The Center for Science & Technology Policy Research compiled one analysis of the downward trend in media coverage of climate change worldwide, showing a return to 2005 levels.

Matthew C. Nisbet, a professor of communication at American University, attributed the decline to both “the reduced capacity of news organizations to cover climate change” and to what has been termed the loss of the story’s “perceived dramatic qualities.”  Climate change has historically received the greatest media coverage around “dramatic political focusing events” that fulfilled reporters’ need for a dramatic narrative with conflicting interests, Nisbet said, exemplified by the political wrangling surrounding the Copenhagen conference.

Nisbet argues that climate change is unlikely to regain prominence in the media unless a new “frame” is established for the issue that can define it in terms of immediate, locally relevant impacts, such as human health risks.

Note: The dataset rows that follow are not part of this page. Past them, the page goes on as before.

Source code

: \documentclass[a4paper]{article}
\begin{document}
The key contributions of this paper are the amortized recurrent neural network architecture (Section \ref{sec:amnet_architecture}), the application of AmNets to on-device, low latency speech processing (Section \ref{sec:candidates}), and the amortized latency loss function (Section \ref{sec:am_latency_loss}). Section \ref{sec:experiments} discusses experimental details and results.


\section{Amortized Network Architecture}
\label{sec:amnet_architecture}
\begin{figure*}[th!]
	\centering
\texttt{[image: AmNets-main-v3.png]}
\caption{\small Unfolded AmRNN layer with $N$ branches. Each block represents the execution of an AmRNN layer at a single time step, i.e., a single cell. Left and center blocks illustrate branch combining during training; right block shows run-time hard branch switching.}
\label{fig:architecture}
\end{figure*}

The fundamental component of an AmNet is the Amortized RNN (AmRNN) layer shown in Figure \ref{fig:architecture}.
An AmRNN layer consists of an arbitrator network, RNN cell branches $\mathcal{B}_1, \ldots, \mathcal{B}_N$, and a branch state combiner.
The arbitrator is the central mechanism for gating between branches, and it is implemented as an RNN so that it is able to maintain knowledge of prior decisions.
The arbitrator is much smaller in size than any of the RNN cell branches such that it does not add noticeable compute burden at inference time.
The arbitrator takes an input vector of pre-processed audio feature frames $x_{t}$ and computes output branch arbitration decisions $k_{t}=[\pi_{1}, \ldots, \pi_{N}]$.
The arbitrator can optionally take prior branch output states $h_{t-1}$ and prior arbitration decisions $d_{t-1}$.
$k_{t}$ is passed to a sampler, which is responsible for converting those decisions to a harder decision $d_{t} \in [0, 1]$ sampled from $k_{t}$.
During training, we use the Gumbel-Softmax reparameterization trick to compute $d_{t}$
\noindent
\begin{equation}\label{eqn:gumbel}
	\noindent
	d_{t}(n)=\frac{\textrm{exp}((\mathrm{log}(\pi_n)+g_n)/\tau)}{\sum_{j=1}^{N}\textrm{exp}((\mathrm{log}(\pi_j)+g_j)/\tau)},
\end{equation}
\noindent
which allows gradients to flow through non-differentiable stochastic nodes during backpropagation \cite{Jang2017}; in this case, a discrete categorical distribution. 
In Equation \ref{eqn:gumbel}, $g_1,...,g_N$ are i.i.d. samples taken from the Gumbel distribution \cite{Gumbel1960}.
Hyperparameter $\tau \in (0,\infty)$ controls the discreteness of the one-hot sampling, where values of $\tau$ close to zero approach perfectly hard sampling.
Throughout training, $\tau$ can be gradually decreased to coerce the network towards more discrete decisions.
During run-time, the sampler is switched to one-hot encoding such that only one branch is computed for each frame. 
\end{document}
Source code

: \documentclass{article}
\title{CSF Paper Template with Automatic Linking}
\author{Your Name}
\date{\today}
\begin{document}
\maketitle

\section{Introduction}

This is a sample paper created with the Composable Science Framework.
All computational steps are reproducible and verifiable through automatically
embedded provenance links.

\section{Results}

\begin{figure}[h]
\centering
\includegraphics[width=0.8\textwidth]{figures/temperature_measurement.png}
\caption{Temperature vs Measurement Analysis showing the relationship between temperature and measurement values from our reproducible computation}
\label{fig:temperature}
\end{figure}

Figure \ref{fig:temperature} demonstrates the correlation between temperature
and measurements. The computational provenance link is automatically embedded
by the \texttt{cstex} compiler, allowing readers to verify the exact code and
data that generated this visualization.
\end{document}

However, one crucial challenge in communicating the issue has been exactly that: the perceived lack of certainty in regional and local impacts, which saps the urgency from the problem for many.  One approach for increasing relevance, especially in making the case for climate and energy legislation, has been the strategic use of a national security frame.  A number of groups have leveraged the expertise of military leaders to communicate the risks posed to national security by the destabilizing impacts of climate change in volatile regions (see Center for Naval Analysis, the Pew Project on National Security, Energy and Climate, Operation Free).

The national security frame has been used to cultivate support for both the transition away from fossil fuels and the need to maintain robust climate monitoring capabilities.

A new iteration of that framework is in the news now: a team of graduate journalism students at Northwestern University has kicked off a series of print and video stories on the national security implications of climate change as part of the Medill National Security Journalism Initiative.  The Washington Post and other news outlets printed the first two stories in the series during the past week.

“Our man in the greenhouse: Why the CIA is spying on a changing climate” by Charles Mead and Annie Snider examined the history and efficacy of the intelligence community’s climate monitoring efforts, finding major deficiencies:

The U.S. government is ill-prepared to act on changes that are coming faster than anticipated and threaten to bring instability to places of U.S. national interest, according to interviews with several dozen current and former officials and outside experts, and a review of two decades’ worth of government reports.  Climate projections lack critical detail, they say, and information about how people react to changes—for instance, by migrating—is sparse.  Military brass say they don’t yet have the intelligence they need in order to act.

As in the communication of climate change impacts, the broad scale of climate models is a frustration for military and intelligence planning and analysis.

A Pentagon official told the reporters:

Right now there’s a gap between, ‘OK, we can have a weather forecast for what the weather’s going to be in the next month, and then we have the climate forecast, which is 30 to 100 years out…It really doesn’t help the combatant commanders plan their operations.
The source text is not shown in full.